Enfin le contexte socio-économique ne se prête pas à la pensée écologique profonde. Le discours officiel récurrent de la nécessaire croissance économique comme remède magique à tous nos maux, le chômage, la pollution, le malaise social, fonctionne comme un filtre de notre perception. On nous fait même miroiter que plus de croissance permettra de résoudre tous nos problèmes écologiques. On appelle cela au niveau politique la croissance verte ou encore son ancêtre, le développement durable. D’ailleurs toutes les entreprises ou presque clament leur volonté d’être plus vert que vert. Les oxymores fleurissent, la voiture propre, le charbon propre, les maisons passives, l’alimentation industrielle saine, etc. Ce blog est une tentative désespérée de rétablir l’échelle de nos priorités : l’écologique conditionne le social, qui lui-même devrait déterminer notre fonctionnement économique. Or c’est l’inverse qui se passe actuellement.
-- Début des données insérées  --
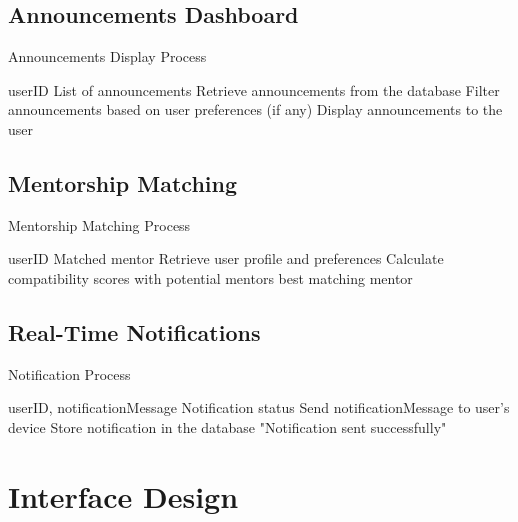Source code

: \subsection{Announcements Dashboard}
\begin{algorithm}[H]
\caption{Announcements Display Process}\label{alg:announcements}
\begin{algorithmic}[1]
\Require userID
\Ensure List of announcements
\State Retrieve announcements from the database
\State Filter announcements based on user preferences (if any)
\State Display announcements to the user
\end{algorithmic}
\end{algorithm}

\subsection{Mentorship Matching}
\begin{algorithm}[H]
\caption{Mentorship Matching Process}\label{alg:mentorship}
\begin{algorithmic}[1]
\Require userID
\Ensure Matched mentor
\State Retrieve user profile and preferences
\State Calculate compatibility scores with potential mentors
\State \Return best matching mentor
\end{algorithmic}
\end{algorithm}

\subsection{Real-Time Notifications}
\begin{algorithm}[H]
\caption{Notification Process}\label{alg:notifications}
\begin{algorithmic}[1]
\Require userID, notificationMessage
\Ensure Notification status
\State Send notificationMessage to user's device
\State Store notification in the database
\State \Return "Notification sent successfully"
\end{algorithmic}
\end{algorithm} 

\section{Interface Design}
\label{sec:interface_design}

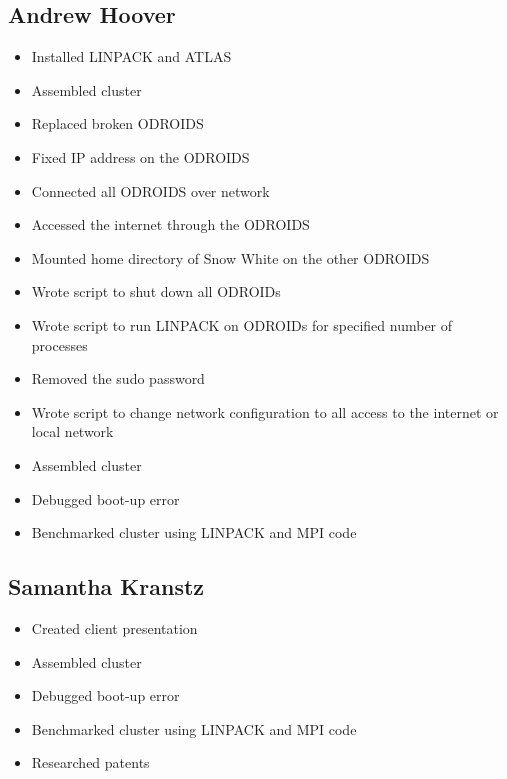 \documentclass{article}
\begin{document}
\subsection*{Andrew Hoover}
\begin{itemize}
	\item Installed LINPACK and ATLAS
	\item Assembled cluster
	\item Replaced broken ODROIDS
	\item Fixed IP address on the ODROIDS
	\item Connected all ODROIDS over network
	\item Accessed the internet through the ODROIDS
	\item Mounted home directory of Snow White on the other ODROIDS
	\item Wrote script to shut down all ODROIDs
	\item Wrote script to run LINPACK on ODROIDs for specified number of processes
	\item Removed the sudo password
	\item Wrote script to change network configuration to all access to the internet or local network
	\item Assembled cluster
	\item Debugged boot-up error
	\item Benchmarked cluster using LINPACK and MPI code
\end{itemize}
\subsection*{Samantha Kranstz}
\begin{itemize}
	\item Created client presentation 
	\item Assembled cluster
	\item Debugged boot-up error
	\item Benchmarked cluster using LINPACK and MPI code
	\item Researched patents
\end{itemize}
\end{document}
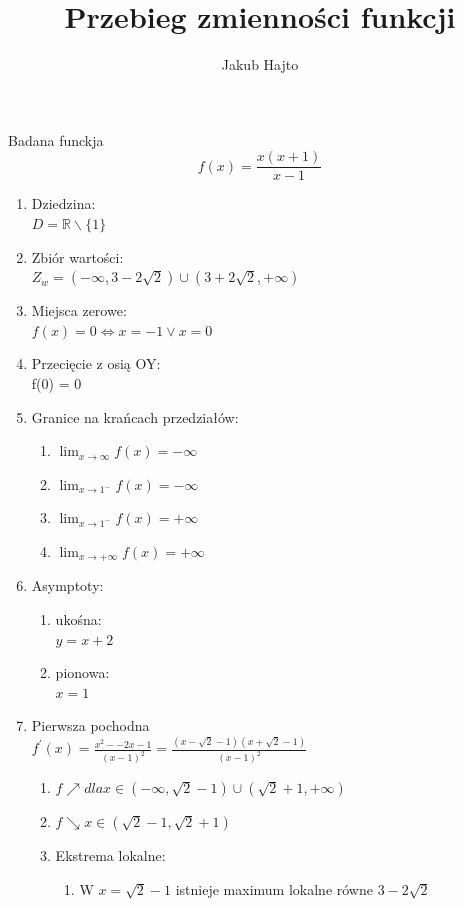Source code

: \documentclass[11pt]{scrartcl}
\title{Przebieg zmienności funkcji}
\author{Jakub Hajto}
\begin{document}
	\maketitle
	\begin{center}
	Badana funckja $$ f(x) = \frac{x(x+1)}{x-1} $$
	\end{center}
	\begin{enumerate}
		\item Dziedzina: \\
			$ D = \mathbb{R} \backslash \{1\} $
		\item Zbiór wartości: \\
			$ Z_w = (-\infty, 3 - 2\sqrt{2}) \cup (3 + 2\sqrt{2}, + \infty) $
		\item Miejsca zerowe: \\
			$ f(x) = 0 \Longleftrightarrow x = -1 \vee x = 0 $
		\item Przecięcie z osią OY: \\
			f(0) = 0
		\item Granice na krańcach przedziałów:
			\begin{enumerate}
				\item $ \lim_{x\to\infty} f(x) = -\infty $
				\item $ \lim_{x\to1^-} f(x) = -\infty $
				\item $ \lim_{x\to1^-} f(x) = +\infty $
				\item $ \lim_{x\to+\infty} f(x) = +\infty $
			\end{enumerate}
		\item Asymptoty:
			\begin{enumerate}
				\item ukośna: \\
					$ y = x + 2$
				\item pionowa: \\
					$ x=1 $
			\end{enumerate}
		\item Pierwsza pochodna \\
			$ f^{\prime}(x) = \frac{x^2 - -2x -1}{(x-1)^2} =  \frac{(x- \sqrt{2} - 1)(x + \sqrt{2} - 1)}{(x-1)^2} $
			\begin{enumerate}
				\item $ f\nearrow dla x \in (-\infty, \sqrt{2} -1) \cup (\sqrt{2} +1, +\infty) $
				\item $ f\searrow x \in ( \sqrt{2} - 1, \sqrt{2} +1 ) $
				\item Ekstrema lokalne:
					\begin{enumerate}
						\item W $ x = \sqrt{2} -1 $ istnieje maximum lokalne równe $ 3 - 2\sqrt{2} $

\end{enumerate}
\end{enumerate}
\end{enumerate}
\end{document}
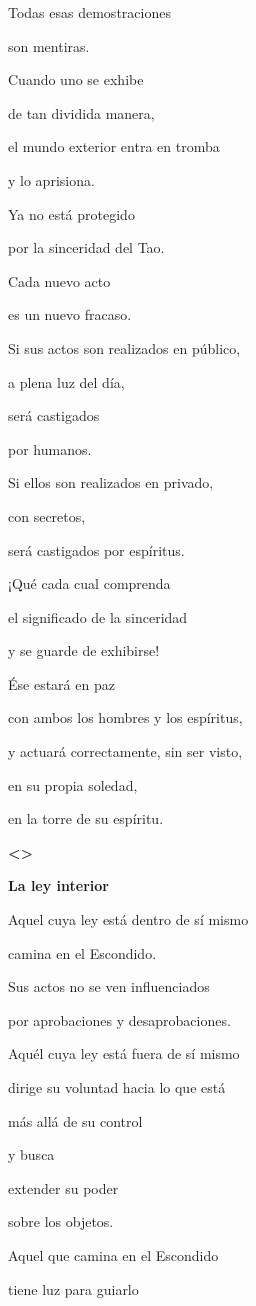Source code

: Todas esas demostraciones

son mentiras.

Cuando uno se exhibe

de tan dividida manera,

el mundo exterior entra en tromba

y lo aprisiona.

Ya no está protegido

por la sinceridad del Tao.

Cada nuevo acto

es un nuevo fracaso.

Si sus actos son realizados en público,

a plena luz del día,

será castigados

por humanos.

Si ellos son realizados en privado,

con secretos,

será castigados por espíritus.

¡Qué cada cual comprenda

el significado de la sinceridad

y se guarde de exhibirse!

Ése estará en paz

con ambos los hombres y los espíritus,

y actuará correctamente, sin ser visto,

en su propia soledad,

en la torre de su espíritu.

\textbf{\textless\textgreater{}}

\textbf{{La ley interior}}

Aquel cuya ley está dentro de sí mismo

camina en el Escondido.

Sus actos no se ven influenciados

por aprobaciones y desaprobaciones.

Aquél cuya ley está fuera de sí mismo

dirige su voluntad hacia lo que está

más allá de su control

y busca

extender su poder

sobre los objetos.

Aquel que camina en el Escondido

tiene luz para guiarlo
3 réflexions sur “Le rejet de l’écologie, une phase qu’on espère temporaire”

  1. Je ne peux qu’applaudir ce texte, tout y est dit. Bien sûr nous pourrions chipoter sur quelques points mais ça n’en changerait pas le fond. Sommes-nous (tous) coupables ou plutôt responsables ?
    Maintenant notre problème est bien là, comment faire pour libérer un esclave qui aime ses chaînes ? Pour commencer replongeons-nous dans les classiques et relisons ce qu’en pensaient les Anciens et une fois que nous aurons digéré tout ça nous essaierons de faire le bilan. Même si ce défi relève de Mission impossible je ne pense pas qu’il y ait une méthode qui soit meilleure qu’une autre.
    Souvenons-nous de cette conversation entre ce loup qui ne portait que la peau et les os et ce chien bien gras au cou pelé. Nous devons admettre qu’il existe des chiens (et des chiennes) qui aiment les chaînes et même les coups de fouets. Et comme on nous dit que tous les goûts sont dans la nature, eh bien il ne nous reste qu’ à accepter leur « choix ». C’est à longueur de journée que nous entendons ce cri d’enfant gâté, « C’est mon choix ! Na ! … J’ai choisi, je suis libre, je fais ce que je veux ! Et quand bien même je fais ce qu’on me dit de faire, chacun fait ce qu’il lui plait, plait, plait ! Hi-han hi-han ! » Bref, si certains aiment les chaînes et les coups de fouets, c’est avant tout leur problème. Sauf que dans notre situation c’est également le notre, ainsi que celui de ceux qui ne sont pas encore nés. Comment pourrions-nous donner l’envie de la simplicité, de la convivialité, de la sagesse ?
    Pour faire avancer les ânes le truc est bien connu, c’est la carotte ou le bâton ! La carotte c’est ce qu’il y a de bon, et on n’a pas trouvé plus c.. que le bâton ! Oublions-donc le bâton, du moins le gros, les petits coups de trique, passe encore.
    Nous savons par exemple que la flatterie est un bon moyen pour amener le pigeon là où il n’a pas nécessairement envie d’aller. « Oh mon bel oiseau, que vous êtes beau, si votre ramage se rapporte à votre plumage… » ce qui en langage publicitaire nous donne « Parce que je le vaux bien ! »
    Afin de « décoloniser les imaginaires » de ces esclaves enchaînés dans leur misérable caverne, le plus efficace serait probablement une puissante propagande avec des clips à la télé toutes les 10 minutes et des panneaux partout tous les 50 mètres : « Con-sommer tue ! » – « Je pense donc je suis ! » – « Votez Latouche !» (Et Cheynet ?)… Il nous reste maintenant à imaginer Le Système se sabordant lui-même, et là j’avoue mes limites.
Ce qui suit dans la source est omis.